Aim of the task: Find every line in the records that holds the string "true". Copy each one.

§

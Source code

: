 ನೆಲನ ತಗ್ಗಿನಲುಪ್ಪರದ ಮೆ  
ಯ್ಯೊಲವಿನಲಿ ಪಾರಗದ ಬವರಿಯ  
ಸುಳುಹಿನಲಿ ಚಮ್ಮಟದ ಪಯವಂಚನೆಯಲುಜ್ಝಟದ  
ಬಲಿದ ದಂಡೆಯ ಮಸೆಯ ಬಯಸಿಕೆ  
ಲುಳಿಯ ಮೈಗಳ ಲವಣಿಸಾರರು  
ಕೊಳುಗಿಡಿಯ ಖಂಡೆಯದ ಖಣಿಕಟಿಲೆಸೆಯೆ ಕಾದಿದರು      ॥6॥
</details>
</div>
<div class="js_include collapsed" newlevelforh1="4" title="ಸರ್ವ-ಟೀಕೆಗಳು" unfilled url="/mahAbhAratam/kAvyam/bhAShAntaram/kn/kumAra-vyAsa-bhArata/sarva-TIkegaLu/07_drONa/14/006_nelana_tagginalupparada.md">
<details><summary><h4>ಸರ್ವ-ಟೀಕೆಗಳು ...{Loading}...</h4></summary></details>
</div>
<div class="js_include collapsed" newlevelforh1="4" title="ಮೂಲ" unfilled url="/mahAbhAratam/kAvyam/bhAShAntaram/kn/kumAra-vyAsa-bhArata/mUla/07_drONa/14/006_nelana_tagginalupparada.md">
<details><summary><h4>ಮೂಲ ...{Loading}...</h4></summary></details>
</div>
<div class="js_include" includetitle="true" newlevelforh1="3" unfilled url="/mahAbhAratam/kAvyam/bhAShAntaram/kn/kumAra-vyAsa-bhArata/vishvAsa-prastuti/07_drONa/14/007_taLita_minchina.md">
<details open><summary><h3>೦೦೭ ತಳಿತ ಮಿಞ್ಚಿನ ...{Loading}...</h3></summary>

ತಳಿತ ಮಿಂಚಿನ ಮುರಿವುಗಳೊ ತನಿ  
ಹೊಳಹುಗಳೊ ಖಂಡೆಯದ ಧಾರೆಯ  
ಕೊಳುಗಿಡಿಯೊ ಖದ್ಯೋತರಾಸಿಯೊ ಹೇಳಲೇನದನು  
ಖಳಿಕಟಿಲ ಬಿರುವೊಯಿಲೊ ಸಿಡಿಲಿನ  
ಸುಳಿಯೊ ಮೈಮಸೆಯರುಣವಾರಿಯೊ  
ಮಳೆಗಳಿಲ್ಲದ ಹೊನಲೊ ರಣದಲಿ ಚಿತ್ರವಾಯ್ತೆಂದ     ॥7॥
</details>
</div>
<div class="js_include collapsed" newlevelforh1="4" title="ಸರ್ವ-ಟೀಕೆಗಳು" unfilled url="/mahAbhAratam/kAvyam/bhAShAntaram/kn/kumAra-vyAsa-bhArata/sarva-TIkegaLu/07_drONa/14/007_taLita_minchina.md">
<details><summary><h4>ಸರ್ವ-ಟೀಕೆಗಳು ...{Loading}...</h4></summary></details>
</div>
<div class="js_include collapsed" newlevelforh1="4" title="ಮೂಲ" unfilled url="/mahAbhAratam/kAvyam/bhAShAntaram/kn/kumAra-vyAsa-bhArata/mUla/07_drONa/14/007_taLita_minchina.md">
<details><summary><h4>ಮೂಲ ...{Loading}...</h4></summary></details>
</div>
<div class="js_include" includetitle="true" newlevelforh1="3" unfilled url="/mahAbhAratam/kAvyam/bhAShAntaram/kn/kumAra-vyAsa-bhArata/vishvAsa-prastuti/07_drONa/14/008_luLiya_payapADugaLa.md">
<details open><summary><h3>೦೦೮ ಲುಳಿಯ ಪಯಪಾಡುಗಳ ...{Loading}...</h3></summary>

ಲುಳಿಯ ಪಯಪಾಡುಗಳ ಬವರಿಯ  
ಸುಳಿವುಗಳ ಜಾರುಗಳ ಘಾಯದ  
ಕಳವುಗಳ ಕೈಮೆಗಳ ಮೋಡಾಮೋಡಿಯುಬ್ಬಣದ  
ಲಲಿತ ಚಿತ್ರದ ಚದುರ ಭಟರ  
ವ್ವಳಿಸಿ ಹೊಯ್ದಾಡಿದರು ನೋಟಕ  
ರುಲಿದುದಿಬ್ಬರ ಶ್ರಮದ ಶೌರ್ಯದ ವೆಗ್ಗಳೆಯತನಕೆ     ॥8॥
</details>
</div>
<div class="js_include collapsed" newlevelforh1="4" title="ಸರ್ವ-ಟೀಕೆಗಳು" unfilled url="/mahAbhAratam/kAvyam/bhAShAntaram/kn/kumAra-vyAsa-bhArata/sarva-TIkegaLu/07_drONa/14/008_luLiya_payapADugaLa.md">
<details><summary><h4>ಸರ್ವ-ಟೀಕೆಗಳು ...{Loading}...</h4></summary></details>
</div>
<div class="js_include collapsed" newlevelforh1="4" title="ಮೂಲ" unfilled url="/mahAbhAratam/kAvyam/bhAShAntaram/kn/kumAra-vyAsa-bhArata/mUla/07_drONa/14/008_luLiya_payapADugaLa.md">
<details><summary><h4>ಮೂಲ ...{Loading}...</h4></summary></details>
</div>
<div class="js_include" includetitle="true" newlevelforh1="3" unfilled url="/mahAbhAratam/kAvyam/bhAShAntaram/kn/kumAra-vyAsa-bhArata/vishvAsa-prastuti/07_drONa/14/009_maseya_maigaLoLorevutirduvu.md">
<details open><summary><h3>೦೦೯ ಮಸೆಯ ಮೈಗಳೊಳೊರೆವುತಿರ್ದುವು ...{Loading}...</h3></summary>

§

Written response:
<div class="js_include" includetitle="true" newlevelforh1="3" unfilled url="/mahAbhAratam/kAvyam/bhAShAntaram/kn/kumAra-vyAsa-bhArata/vishvAsa-prastuti/07_drONa/14/007_taLita_minchina.md">
<div class="js_include" includetitle="true" newlevelforh1="3" unfilled url="/mahAbhAratam/kAvyam/bhAShAntaram/kn/kumAra-vyAsa-bhArata/vishvAsa-prastuti/07_drONa/14/008_luLiya_payapADugaLa.md">
<div class="js_include" includetitle="true" newlevelforh1="3" unfilled url="/mahAbhAratam/kAvyam/bhAShAntaram/kn/kumAra-vyAsa-bhArata/vishvAsa-prastuti/07_drONa/14/009_maseya_maigaLoLorevutirduvu.md">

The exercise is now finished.